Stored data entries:
- - - - - - -
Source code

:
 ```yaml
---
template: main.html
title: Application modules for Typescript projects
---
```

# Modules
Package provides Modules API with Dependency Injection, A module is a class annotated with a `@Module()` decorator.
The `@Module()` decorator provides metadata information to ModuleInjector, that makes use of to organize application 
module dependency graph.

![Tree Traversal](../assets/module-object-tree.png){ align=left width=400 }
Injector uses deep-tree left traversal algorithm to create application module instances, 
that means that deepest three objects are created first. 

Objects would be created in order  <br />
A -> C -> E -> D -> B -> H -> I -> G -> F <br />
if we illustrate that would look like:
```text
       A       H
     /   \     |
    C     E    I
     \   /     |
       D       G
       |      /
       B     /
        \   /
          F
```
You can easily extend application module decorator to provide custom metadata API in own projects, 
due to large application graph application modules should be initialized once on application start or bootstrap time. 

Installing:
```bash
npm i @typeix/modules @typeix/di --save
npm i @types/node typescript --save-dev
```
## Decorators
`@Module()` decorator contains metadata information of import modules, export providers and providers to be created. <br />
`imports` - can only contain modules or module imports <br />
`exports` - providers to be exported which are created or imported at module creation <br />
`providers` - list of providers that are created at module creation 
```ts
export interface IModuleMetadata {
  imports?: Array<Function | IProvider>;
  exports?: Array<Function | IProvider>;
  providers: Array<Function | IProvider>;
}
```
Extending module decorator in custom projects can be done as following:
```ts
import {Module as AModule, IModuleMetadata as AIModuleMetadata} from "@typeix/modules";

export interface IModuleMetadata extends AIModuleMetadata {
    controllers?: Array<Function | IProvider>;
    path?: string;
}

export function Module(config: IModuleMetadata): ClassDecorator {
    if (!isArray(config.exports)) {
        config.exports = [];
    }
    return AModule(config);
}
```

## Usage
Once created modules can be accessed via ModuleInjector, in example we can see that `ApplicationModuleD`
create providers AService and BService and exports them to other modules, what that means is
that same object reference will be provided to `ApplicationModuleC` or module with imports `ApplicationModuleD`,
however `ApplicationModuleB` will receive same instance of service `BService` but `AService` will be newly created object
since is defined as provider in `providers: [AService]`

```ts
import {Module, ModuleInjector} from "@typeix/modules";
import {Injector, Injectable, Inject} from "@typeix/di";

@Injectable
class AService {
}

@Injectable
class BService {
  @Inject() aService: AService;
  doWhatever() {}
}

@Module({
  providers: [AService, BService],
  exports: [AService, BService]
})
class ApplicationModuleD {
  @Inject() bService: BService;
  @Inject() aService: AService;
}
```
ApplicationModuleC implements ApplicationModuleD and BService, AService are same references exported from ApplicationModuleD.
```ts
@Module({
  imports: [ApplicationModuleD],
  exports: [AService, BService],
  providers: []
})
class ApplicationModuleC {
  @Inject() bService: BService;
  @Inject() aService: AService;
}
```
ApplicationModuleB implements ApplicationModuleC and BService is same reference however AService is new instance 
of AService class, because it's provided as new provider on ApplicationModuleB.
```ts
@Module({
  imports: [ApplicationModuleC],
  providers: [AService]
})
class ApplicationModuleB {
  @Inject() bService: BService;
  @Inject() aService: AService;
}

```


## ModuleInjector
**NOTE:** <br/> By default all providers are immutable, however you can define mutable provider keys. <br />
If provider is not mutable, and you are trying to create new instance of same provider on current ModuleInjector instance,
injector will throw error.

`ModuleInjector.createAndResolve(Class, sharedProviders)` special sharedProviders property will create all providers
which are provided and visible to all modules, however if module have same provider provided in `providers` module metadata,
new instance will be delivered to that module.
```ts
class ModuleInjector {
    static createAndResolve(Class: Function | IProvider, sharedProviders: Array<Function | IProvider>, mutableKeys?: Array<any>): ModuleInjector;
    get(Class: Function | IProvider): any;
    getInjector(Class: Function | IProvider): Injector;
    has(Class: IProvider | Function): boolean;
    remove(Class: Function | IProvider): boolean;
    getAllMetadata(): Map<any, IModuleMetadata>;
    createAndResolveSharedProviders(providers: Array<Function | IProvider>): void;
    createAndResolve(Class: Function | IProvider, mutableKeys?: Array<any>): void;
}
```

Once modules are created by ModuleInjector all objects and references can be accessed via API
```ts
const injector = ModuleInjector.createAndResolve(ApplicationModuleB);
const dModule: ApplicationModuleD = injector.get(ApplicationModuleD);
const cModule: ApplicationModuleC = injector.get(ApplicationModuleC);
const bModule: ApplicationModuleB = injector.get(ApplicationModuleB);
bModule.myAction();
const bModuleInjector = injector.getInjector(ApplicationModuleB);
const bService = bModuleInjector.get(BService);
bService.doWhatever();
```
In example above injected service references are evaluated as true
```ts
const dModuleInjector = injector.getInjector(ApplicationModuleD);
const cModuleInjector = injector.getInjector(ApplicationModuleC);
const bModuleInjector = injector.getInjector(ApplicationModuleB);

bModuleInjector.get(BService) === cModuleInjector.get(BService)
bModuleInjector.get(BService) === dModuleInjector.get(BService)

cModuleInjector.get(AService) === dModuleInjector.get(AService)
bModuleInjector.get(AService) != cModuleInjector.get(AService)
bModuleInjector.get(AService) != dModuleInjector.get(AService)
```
- - - - - - -
» About this task
A single number is required: the count of lines in the data that include the string "boolean".

» Your response
2